An excerpt from

Big Stupid Data

James O’Malley

Which Films Do Critics Disagree About The Most?
We look to film critics to be an authority on what films are worth seeing, and which we should be miss - but the truth is, sometimes the critics disagree. In fact, sometimes they really disagree. So I wanted to find out, which films are the most controversial amongst critics?

To find out, I downloaded an enormous dataset from popular aggregator Metacritic. It turns out that critics really disagree about the likes of Sin City, Under the Skin and Star Wars Episode III.

This same dataset has also enabled me to dig into other questions: Which films do critical opinions mostly diverge from those of audiences. And which critics are the most contrarian? And which are the best barometers of critical opinion?
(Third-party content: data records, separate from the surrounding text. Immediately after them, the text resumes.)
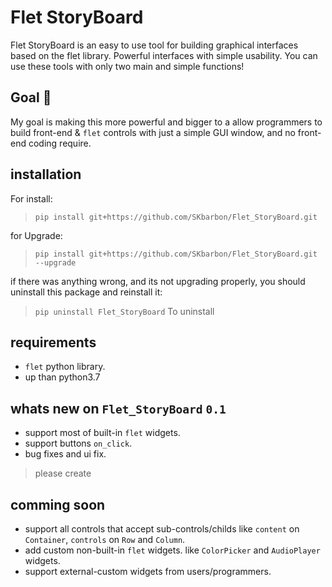 # Flet StoryBoard
Flet StoryBoard is an easy to use tool for building graphical interfaces based on the flet library. Powerful interfaces with simple usability.
You can use these tools with only two main and simple functions!

## Goal 🏁
My goal is making this more powerful and bigger to a allow programmers to build front-end & `flet` controls with just a simple GUI window, and no front-end coding require.

## installation
For install:
> `pip install git+https://github.com/SKbarbon/Flet_StoryBoard.git`

for Upgrade:
> `pip install git+https://github.com/SKbarbon/Flet_StoryBoard.git --upgrade`

if there was anything wrong, and its not upgrading properly, you should uninstall this package and reinstall it:
> `pip uninstall Flet_StoryBoard` To uninstall

## requirements
- `flet` python library.
- up than python3.7

## whats new on `Flet_StoryBoard` `0.1`
- support most of built-in `flet` widgets.
- support buttons `on_click`.
- bug fixes and ui fix.
> please create


## comming soon
- support all controls that accept sub-controls/childs like `content` on `Container`, `controls` on `Row` and `Column`.
- add custom non-built-in `flet` widgets. like `ColorPicker` and `AudioPlayer` widgets.
- support external-custom widgets from users/programmers.
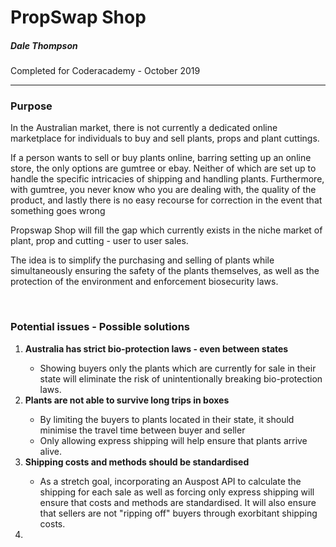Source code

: 
<h1>PropSwap Shop</h1>
<h5>Dale Thompson</h5>
<p>Completed for Coderacademy - October 2019</p>
<hr>
<h3>Purpose</h3>
<p>In the Australian market, there is not currently a dedicated online  marketplace for individuals to buy and sell plants, props and plant cuttings.</p>
<p>If a person wants to sell or buy plants online, barring setting up an online store, the only options are gumtree or ebay. Neither of which are set up to handle the specific intricacies of shipping and handling plants. Furthermore, with gumtree, you never know who you are dealing with, the quality of the product, and lastly there is no easy recourse for correction in the event that something goes wrong</p>
<p>Propswap Shop will fill the gap which currently exists in the niche market of plant, prop and cutting - user to user sales.</p>
<p>The idea is to simplify the purchasing and selling of plants while simultaneously ensuring the safety of the plants themselves, as well as the protection of the environment and enforcement biosecurity laws.</p>


<!-- POTENTIAL ISSUES AND SOLUTIONS -->

<br/>
<h3>Potential issues - Possible solutions</h3>
<ol>
<li><strong>Australia has strict bio-protection laws - even between states</strong></li>
<ul>
<li>Showing buyers only the plants which are currently for sale in their state will eliminate the risk of unintentionally breaking bio-protection laws.</li>
</ul>

<li><strong>Plants are not able to survive long trips in boxes</strong></li>
<ul>
<li>By limiting the buyers to plants located in their state, it should minimise the travel time between buyer and seller
</li>
<li>Only allowing express shipping will help ensure that plants arrive alive.
</li>
</ul>
</ul>

<li><strong>Shipping costs and methods should be standardised</strong></li>
<ul>
<li>As a stretch goal, incorporating an Auspost API to calculate the shipping for each sale as well as forcing only express shipping will ensure that costs and methods are standardised. It will also ensure that sellers are not "ripping off" buyers through exorbitant shipping costs.</li>
</ul>
<li></li>

</ol>

<!-- NEXT SECTION -->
I was even able to wade in on the ultimate question by mashing the data up with data from industry website Box Office Mojo: Are box office results affected by bad reviews?

What Can A Country’s Roads Tell Us About Its Government?
Over the last few years there have been a number of big, dense political works of political science, digging into figuring out what really makes countries successful. The likes of Why Nations Fail and Political Order And Political Decay both broadly agree - institutions are key, and that corruption is corrosive to development.

But these are all hard to measure and take a lot of time consuming analysis. Luckily then, I’ve hit upon a useful heuristic for telling just how good a government is: the quality of the roads. Inspired by a haphazard drive around Bucharest, I took data on governance and rule of law and mashed it up data on the number of road deaths - and revealed a surprisingly stark correlation.

Which Fast Food Chain Is The Grossest?
Fast food definitely has a mixed reputation: Sure, it might be just what you need at 1am after a night out, but it also seems reasonable to worry about just where your food is coming from.

Is there any way we can judge how gross a fast-food chain is? By using data from the Food Standards Agency, I’ve been able to prove that McDonald’s is a surprisingly hygienic affair - whereas that disgusting-looking fried chicken shop down the road is… well, just as disgusting as you thought.

How Can We Measure Christmas Spirit?
As the year slides to a close, there’s always sort-of a persistent Christmas feeling. And this made us wonder: When does Christmas truly begin? Is there a way to measure Christmas feeling? Can we use data to inform when is the acceptable time to blast out Do They Know It's Christmas on the office stereo?

To find out, I’ve built an algorithm that works a bit like a stock exchange: It gives an Index number, which enables us to see how Christmassy things are feeling - and whether that is more or less Christmassy than times past.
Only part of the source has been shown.